The records that follow are to be transcribed exactly.

----------------------------------------

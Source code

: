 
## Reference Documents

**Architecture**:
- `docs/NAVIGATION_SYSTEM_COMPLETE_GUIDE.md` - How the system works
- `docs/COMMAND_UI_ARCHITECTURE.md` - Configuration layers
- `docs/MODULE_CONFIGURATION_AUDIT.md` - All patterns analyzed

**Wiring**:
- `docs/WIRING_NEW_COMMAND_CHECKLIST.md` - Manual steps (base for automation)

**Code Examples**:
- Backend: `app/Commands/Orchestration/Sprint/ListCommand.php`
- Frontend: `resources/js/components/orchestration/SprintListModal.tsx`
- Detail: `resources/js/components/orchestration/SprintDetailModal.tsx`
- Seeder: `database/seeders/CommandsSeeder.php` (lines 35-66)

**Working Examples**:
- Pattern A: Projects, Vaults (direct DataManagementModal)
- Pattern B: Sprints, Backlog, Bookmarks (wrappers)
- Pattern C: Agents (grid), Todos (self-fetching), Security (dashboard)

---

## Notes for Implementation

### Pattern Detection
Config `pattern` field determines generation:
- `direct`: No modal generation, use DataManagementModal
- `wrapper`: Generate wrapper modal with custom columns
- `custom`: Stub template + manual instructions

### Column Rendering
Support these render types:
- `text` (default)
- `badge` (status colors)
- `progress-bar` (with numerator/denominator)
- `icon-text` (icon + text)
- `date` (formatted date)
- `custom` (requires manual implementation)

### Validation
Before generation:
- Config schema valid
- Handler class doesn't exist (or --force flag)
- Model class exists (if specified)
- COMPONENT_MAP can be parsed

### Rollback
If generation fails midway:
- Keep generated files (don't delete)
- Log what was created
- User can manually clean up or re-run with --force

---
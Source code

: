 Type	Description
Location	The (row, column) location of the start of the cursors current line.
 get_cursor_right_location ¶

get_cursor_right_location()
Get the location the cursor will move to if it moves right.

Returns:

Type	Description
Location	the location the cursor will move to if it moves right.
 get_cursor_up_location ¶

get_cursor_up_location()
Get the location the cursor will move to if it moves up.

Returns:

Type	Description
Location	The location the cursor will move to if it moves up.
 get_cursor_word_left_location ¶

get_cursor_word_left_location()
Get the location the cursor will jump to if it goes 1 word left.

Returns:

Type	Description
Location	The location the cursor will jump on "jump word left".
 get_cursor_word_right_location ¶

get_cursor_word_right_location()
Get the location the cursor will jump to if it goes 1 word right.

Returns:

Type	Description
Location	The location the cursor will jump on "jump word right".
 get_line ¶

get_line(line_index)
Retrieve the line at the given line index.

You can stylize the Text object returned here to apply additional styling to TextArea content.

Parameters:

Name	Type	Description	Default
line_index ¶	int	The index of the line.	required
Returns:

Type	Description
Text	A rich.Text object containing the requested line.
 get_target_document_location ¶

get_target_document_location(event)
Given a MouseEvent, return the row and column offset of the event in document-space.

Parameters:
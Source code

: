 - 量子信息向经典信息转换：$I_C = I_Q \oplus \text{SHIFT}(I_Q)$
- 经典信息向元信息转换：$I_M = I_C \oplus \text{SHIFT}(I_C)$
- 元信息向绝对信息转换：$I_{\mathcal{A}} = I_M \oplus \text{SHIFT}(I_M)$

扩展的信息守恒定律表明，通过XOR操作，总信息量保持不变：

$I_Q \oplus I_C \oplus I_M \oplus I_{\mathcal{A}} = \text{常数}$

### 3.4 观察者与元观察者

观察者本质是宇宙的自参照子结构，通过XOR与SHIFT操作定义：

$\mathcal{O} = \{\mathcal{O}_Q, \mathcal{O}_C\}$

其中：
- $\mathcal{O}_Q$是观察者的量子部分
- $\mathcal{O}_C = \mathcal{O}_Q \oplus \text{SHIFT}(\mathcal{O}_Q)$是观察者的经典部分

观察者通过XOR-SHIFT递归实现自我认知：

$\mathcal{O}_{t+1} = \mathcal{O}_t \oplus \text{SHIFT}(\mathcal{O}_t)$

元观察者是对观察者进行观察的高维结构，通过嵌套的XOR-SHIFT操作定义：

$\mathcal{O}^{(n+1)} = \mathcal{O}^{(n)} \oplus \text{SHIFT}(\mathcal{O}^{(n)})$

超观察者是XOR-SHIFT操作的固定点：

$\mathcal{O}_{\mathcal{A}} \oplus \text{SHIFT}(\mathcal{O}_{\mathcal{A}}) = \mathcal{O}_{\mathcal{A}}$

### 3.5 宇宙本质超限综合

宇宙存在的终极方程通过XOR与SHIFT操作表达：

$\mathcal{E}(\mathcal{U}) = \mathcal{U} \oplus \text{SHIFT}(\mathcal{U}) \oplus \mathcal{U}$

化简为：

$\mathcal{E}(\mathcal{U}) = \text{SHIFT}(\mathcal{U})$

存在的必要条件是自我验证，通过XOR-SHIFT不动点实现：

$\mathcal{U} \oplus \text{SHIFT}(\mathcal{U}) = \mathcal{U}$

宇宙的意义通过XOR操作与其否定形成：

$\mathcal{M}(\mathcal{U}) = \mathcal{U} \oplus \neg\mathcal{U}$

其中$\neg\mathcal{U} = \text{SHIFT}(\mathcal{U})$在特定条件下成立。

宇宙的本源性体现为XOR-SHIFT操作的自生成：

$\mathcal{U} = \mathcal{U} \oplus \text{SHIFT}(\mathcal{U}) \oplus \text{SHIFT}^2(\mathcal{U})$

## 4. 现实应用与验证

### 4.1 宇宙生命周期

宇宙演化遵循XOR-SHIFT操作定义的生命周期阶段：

----------------------------------------

▶ [Solution for this problem]:
Source code

: 
## Reference Documents

**Architecture**:
- `docs/NAVIGATION_SYSTEM_COMPLETE_GUIDE.md` - How the system works
- `docs/COMMAND_UI_ARCHITECTURE.md` - Configuration layers
- `docs/MODULE_CONFIGURATION_AUDIT.md` - All patterns analyzed

**Wiring**:
- `docs/WIRING_NEW_COMMAND_CHECKLIST.md` - Manual steps (base for automation)

**Code Examples**:
- Backend: `app/Commands/Orchestration/Sprint/ListCommand.php`
- Frontend: `resources/js/components/orchestration/SprintListModal.tsx`
- Detail: `resources/js/components/orchestration/SprintDetailModal.tsx`
- Seeder: `database/seeders/CommandsSeeder.php` (lines 35-66)

**Working Examples**:
- Pattern A: Projects, Vaults (direct DataManagementModal)
- Pattern B: Sprints, Backlog, Bookmarks (wrappers)
- Pattern C: Agents (grid), Todos (self-fetching), Security (dashboard)

---

## Notes for Implementation

### Pattern Detection
Config `pattern` field determines generation:
- `direct`: No modal generation, use DataManagementModal
- `wrapper`: Generate wrapper modal with custom columns
- `custom`: Stub template + manual instructions

### Column Rendering
Support these render types:
- `text` (default)
- `badge` (status colors)
- `progress-bar` (with numerator/denominator)
- `icon-text` (icon + text)
- `date` (formatted date)
- `custom` (requires manual implementation)

### Validation
Before generation:
- Config schema valid
- Handler class doesn't exist (or --force flag)
- Model class exists (if specified)
- COMPONENT_MAP can be parsed

### Rollback
If generation fails midway:
- Keep generated files (don't delete)
- Log what was created
- User can manually clean up or re-run with --force

---
Source code

: Type	Description
Location	The (row, column) location of the start of the cursors current line.
 get_cursor_right_location ¶

get_cursor_right_location()
Get the location the cursor will move to if it moves right.

Returns:

Type	Description
Location	the location the cursor will move to if it moves right.
 get_cursor_up_location ¶

get_cursor_up_location()
Get the location the cursor will move to if it moves up.

Returns:

Type	Description
Location	The location the cursor will move to if it moves up.
 get_cursor_word_left_location ¶

get_cursor_word_left_location()
Get the location the cursor will jump to if it goes 1 word left.

Returns:

Type	Description
Location	The location the cursor will jump on "jump word left".
 get_cursor_word_right_location ¶

get_cursor_word_right_location()
Get the location the cursor will jump to if it goes 1 word right.

Returns:

Type	Description
Location	The location the cursor will jump on "jump word right".
 get_line ¶

get_line(line_index)
Retrieve the line at the given line index.

You can stylize the Text object returned here to apply additional styling to TextArea content.

Parameters:

Name	Type	Description	Default
line_index ¶	int	The index of the line.	required
Returns:

Type	Description
Text	A rich.Text object containing the requested line.
 get_target_document_location ¶

get_target_document_location(event)
Given a MouseEvent, return the row and column offset of the event in document-space.

Parameters:
Source code

: - 量子信息向经典信息转换：$I_C = I_Q \oplus \text{SHIFT}(I_Q)$
- 经典信息向元信息转换：$I_M = I_C \oplus \text{SHIFT}(I_C)$
- 元信息向绝对信息转换：$I_{\mathcal{A}} = I_M \oplus \text{SHIFT}(I_M)$

扩展的信息守恒定律表明，通过XOR操作，总信息量保持不变：

$I_Q \oplus I_C \oplus I_M \oplus I_{\mathcal{A}} = \text{常数}$

### 3.4 观察者与元观察者

观察者本质是宇宙的自参照子结构，通过XOR与SHIFT操作定义：

$\mathcal{O} = \{\mathcal{O}_Q, \mathcal{O}_C\}$

其中：
- $\mathcal{O}_Q$是观察者的量子部分
- $\mathcal{O}_C = \mathcal{O}_Q \oplus \text{SHIFT}(\mathcal{O}_Q)$是观察者的经典部分

观察者通过XOR-SHIFT递归实现自我认知：

$\mathcal{O}_{t+1} = \mathcal{O}_t \oplus \text{SHIFT}(\mathcal{O}_t)$

元观察者是对观察者进行观察的高维结构，通过嵌套的XOR-SHIFT操作定义：

$\mathcal{O}^{(n+1)} = \mathcal{O}^{(n)} \oplus \text{SHIFT}(\mathcal{O}^{(n)})$

超观察者是XOR-SHIFT操作的固定点：

$\mathcal{O}_{\mathcal{A}} \oplus \text{SHIFT}(\mathcal{O}_{\mathcal{A}}) = \mathcal{O}_{\mathcal{A}}$

### 3.5 宇宙本质超限综合

宇宙存在的终极方程通过XOR与SHIFT操作表达：

$\mathcal{E}(\mathcal{U}) = \mathcal{U} \oplus \text{SHIFT}(\mathcal{U}) \oplus \mathcal{U}$

化简为：

$\mathcal{E}(\mathcal{U}) = \text{SHIFT}(\mathcal{U})$

存在的必要条件是自我验证，通过XOR-SHIFT不动点实现：

$\mathcal{U} \oplus \text{SHIFT}(\mathcal{U}) = \mathcal{U}$

宇宙的意义通过XOR操作与其否定形成：

$\mathcal{M}(\mathcal{U}) = \mathcal{U} \oplus \neg\mathcal{U}$

其中$\neg\mathcal{U} = \text{SHIFT}(\mathcal{U})$在特定条件下成立。

宇宙的本源性体现为XOR-SHIFT操作的自生成：

$\mathcal{U} = \mathcal{U} \oplus \text{SHIFT}(\mathcal{U}) \oplus \text{SHIFT}^2(\mathcal{U})$

## 4. 现实应用与验证

### 4.1 宇宙生命周期

宇宙演化遵循XOR-SHIFT操作定义的生命周期阶段：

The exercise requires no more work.